- What you have to do -
Going through the data below, copy out each line where the word "Chris" shows up.

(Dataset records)
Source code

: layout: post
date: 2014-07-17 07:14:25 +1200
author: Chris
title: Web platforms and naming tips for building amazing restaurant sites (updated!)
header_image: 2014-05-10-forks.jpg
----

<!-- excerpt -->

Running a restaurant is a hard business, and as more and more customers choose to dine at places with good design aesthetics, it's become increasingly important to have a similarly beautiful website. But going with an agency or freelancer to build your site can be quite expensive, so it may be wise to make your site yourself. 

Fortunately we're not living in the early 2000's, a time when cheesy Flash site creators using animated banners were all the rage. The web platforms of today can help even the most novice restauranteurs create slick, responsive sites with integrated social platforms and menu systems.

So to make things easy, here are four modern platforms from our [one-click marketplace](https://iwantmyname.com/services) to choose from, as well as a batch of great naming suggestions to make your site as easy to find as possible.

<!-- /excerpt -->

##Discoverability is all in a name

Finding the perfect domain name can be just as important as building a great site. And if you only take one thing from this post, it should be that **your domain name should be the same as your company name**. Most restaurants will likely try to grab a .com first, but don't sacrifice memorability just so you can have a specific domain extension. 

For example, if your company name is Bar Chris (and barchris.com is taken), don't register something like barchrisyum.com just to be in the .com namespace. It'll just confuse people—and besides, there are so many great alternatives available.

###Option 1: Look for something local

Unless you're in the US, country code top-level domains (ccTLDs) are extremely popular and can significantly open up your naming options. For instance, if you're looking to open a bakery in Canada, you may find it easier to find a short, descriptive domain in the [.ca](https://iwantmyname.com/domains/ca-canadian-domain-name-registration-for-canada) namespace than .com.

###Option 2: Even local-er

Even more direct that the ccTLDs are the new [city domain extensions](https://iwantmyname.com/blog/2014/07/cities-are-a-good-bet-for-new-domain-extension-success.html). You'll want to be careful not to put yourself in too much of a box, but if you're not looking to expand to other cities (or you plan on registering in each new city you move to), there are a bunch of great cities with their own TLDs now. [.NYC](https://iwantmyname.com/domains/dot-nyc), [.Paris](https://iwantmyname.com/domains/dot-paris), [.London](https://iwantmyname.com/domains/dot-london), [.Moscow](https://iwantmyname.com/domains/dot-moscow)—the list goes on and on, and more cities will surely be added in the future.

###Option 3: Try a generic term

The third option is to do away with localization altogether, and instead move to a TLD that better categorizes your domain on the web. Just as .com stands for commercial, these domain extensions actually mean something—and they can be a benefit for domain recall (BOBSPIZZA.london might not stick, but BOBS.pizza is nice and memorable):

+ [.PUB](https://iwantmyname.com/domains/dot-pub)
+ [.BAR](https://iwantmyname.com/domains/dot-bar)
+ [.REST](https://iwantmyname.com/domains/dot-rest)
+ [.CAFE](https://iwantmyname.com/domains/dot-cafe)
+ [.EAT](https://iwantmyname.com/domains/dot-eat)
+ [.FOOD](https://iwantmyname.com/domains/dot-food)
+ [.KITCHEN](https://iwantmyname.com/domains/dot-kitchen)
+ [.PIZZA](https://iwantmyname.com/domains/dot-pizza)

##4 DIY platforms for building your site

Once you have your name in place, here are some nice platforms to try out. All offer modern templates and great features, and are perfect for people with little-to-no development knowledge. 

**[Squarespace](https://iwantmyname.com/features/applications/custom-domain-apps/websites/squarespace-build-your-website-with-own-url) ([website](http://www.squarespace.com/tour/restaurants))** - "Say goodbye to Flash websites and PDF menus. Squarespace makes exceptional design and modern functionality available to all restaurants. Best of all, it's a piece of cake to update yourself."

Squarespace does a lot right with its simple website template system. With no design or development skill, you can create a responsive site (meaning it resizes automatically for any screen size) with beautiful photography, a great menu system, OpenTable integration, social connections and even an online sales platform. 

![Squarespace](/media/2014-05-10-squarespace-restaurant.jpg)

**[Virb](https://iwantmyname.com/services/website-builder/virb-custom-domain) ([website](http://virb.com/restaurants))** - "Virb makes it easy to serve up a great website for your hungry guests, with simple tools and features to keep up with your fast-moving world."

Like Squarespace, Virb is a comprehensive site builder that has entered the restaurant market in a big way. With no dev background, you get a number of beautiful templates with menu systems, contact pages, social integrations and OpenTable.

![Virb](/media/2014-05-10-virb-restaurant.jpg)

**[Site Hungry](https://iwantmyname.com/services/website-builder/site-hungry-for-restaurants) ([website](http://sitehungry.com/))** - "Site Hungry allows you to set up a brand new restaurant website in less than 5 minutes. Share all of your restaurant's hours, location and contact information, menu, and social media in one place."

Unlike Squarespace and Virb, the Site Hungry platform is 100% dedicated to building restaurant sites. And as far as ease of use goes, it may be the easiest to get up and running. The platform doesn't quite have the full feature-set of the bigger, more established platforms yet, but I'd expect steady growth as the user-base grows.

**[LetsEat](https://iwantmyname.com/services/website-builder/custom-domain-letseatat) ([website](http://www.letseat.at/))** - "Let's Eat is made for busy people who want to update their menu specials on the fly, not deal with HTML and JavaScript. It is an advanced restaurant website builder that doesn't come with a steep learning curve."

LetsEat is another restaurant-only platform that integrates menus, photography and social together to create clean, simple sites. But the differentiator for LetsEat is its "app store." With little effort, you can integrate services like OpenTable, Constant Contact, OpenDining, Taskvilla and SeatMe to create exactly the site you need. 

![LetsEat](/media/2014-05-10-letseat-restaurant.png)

- Problem solution -
author: Chris
For example, if your company name is Bar Chris (and barchris.com is taken), don't register something like barchrisyum.com just to be in the .com namespace. It'll just confuse people—and besides, there are so many great alternatives available.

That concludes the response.